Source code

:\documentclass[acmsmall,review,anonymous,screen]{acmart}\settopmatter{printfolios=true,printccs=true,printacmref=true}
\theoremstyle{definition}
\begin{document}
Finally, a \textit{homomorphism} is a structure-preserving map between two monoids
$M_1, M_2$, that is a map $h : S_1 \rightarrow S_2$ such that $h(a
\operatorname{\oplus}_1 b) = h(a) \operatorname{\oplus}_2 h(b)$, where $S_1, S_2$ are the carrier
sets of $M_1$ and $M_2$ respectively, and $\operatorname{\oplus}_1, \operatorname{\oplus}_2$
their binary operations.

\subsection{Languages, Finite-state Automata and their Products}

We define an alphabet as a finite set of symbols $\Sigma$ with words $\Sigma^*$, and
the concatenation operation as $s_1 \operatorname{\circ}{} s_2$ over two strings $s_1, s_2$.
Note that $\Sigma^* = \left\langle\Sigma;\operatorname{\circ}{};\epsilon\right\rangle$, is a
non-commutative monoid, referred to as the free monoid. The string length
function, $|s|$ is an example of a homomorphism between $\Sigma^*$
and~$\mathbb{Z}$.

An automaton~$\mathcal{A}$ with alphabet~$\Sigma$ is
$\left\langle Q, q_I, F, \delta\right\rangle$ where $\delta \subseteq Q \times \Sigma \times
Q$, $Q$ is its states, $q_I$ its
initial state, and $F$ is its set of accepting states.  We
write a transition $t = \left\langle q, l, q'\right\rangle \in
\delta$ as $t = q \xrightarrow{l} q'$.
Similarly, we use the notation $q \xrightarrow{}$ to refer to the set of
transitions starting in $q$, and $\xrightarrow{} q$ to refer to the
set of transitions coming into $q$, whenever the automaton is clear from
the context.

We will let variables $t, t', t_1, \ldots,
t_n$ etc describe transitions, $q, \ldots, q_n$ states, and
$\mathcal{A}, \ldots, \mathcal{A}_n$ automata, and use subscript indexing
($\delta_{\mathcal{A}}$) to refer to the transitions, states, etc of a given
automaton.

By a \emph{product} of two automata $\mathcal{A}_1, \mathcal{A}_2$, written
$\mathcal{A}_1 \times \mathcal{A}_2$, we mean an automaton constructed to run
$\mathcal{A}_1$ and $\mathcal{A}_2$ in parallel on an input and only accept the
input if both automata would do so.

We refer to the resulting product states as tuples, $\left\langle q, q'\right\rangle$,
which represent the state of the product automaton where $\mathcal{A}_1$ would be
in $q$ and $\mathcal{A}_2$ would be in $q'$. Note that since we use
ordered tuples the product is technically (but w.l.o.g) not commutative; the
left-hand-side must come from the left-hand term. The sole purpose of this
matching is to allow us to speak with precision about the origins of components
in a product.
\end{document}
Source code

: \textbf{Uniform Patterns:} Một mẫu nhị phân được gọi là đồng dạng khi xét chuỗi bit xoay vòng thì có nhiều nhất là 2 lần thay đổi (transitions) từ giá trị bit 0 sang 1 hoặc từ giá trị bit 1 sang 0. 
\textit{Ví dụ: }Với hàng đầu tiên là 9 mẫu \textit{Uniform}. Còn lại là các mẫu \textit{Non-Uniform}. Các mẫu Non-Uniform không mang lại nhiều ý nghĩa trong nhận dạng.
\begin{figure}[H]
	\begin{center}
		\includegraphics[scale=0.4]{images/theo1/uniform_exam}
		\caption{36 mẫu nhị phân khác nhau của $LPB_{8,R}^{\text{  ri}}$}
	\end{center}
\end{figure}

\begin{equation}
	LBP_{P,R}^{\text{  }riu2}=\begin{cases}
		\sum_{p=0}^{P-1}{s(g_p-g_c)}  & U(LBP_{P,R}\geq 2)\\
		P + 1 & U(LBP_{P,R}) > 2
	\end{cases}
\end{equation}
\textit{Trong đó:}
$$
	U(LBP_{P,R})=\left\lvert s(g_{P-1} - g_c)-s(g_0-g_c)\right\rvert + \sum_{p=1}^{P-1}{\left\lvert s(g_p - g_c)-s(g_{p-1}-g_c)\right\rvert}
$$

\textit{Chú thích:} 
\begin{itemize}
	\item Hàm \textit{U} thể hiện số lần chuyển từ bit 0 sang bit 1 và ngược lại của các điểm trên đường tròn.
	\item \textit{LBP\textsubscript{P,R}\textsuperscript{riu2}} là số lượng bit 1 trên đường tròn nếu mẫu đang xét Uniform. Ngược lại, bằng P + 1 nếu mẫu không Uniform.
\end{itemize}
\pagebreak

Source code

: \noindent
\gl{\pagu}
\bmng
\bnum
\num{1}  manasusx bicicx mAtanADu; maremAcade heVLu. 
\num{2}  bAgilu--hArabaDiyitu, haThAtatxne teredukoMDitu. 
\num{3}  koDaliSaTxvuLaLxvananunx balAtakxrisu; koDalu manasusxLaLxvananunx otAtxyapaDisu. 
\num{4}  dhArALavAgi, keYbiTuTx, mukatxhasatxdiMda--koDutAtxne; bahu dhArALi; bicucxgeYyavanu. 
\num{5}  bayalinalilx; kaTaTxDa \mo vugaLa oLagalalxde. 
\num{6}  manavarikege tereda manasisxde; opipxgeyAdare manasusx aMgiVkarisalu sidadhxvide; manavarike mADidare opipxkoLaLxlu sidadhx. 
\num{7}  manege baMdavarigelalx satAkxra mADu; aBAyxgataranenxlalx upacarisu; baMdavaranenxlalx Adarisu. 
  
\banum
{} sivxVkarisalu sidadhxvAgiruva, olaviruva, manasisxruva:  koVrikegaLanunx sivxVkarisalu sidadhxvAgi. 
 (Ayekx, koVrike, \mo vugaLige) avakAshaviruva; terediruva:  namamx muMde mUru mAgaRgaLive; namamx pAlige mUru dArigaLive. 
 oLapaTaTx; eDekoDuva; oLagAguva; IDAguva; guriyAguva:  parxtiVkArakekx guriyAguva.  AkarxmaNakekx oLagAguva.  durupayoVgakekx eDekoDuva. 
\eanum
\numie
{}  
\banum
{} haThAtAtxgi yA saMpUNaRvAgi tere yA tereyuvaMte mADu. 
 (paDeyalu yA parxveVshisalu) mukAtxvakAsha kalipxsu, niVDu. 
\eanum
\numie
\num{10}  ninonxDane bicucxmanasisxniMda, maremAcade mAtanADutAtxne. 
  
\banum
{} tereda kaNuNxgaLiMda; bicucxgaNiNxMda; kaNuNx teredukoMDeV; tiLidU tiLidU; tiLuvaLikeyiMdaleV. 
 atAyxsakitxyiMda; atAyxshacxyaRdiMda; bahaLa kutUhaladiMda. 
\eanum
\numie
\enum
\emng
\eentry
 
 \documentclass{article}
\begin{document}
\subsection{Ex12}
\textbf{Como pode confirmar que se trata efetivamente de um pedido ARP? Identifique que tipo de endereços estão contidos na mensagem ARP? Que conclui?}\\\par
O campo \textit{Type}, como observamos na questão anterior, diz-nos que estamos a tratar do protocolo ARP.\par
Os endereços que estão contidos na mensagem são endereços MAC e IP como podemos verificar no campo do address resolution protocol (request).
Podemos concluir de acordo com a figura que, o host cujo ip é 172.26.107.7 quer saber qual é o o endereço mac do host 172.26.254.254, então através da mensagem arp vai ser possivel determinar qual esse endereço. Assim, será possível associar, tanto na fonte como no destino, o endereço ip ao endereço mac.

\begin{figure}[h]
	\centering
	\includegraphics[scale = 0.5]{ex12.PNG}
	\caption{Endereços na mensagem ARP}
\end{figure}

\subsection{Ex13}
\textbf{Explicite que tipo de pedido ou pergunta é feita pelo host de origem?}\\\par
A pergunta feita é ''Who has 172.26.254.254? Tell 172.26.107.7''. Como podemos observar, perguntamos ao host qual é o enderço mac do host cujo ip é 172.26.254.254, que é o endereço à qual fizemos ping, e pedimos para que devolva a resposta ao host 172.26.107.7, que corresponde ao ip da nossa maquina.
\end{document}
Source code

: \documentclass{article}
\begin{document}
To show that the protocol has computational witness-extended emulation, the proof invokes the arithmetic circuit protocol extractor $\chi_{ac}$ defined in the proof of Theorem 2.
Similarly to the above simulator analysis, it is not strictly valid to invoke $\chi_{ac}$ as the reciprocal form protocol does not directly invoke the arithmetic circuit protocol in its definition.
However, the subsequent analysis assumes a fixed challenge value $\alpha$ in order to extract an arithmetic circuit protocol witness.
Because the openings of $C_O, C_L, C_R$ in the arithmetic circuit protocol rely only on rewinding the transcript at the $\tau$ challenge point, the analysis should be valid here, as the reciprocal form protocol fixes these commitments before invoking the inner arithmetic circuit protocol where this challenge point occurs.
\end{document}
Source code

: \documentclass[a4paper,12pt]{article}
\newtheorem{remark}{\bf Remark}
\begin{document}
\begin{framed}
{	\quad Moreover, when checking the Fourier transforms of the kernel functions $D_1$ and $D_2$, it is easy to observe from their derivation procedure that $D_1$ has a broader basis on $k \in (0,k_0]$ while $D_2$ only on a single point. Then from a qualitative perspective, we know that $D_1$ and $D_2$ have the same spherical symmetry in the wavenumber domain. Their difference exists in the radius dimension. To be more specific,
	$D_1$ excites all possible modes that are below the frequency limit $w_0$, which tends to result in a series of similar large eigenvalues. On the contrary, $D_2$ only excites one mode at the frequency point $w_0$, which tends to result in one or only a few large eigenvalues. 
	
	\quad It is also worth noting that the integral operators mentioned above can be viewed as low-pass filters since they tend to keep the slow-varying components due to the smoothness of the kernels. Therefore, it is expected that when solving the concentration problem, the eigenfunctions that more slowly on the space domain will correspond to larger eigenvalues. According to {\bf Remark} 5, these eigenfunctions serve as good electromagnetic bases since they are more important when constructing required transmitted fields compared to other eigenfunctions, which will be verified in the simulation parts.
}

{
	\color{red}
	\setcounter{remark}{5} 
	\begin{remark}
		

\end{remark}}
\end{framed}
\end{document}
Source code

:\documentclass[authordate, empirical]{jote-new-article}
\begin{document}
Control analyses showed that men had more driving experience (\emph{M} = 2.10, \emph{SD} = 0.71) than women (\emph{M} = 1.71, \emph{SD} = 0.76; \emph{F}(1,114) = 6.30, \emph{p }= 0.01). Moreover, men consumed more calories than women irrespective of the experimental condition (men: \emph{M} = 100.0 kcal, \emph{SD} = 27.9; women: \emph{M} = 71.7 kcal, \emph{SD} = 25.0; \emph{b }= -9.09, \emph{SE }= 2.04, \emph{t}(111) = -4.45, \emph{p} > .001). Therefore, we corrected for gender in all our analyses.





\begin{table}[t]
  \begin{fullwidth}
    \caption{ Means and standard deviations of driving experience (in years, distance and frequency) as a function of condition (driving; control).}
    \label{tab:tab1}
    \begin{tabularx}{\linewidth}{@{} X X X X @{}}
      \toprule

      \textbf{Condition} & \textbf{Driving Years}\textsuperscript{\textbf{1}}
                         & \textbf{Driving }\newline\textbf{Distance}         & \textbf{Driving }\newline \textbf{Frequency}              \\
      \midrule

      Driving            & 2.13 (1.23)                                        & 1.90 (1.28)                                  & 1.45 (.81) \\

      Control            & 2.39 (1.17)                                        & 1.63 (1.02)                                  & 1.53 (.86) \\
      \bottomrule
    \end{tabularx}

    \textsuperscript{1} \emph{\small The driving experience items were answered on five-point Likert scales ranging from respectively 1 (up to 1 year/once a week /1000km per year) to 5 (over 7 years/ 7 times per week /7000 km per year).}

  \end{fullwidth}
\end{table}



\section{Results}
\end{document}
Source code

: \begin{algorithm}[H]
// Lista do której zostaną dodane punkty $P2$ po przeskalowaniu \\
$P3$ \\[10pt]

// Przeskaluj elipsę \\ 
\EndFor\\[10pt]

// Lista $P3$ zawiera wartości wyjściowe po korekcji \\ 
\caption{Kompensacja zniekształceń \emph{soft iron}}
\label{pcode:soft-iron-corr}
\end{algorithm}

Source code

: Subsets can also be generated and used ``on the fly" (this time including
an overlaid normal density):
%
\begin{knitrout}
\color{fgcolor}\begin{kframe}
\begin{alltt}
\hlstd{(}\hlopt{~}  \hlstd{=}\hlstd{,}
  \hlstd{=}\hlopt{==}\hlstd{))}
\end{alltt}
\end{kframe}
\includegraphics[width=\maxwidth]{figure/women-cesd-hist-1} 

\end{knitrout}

### The problem
Could you state how many lines above include the word "pedido"? Reply with that number alone.

### Exercise answer
2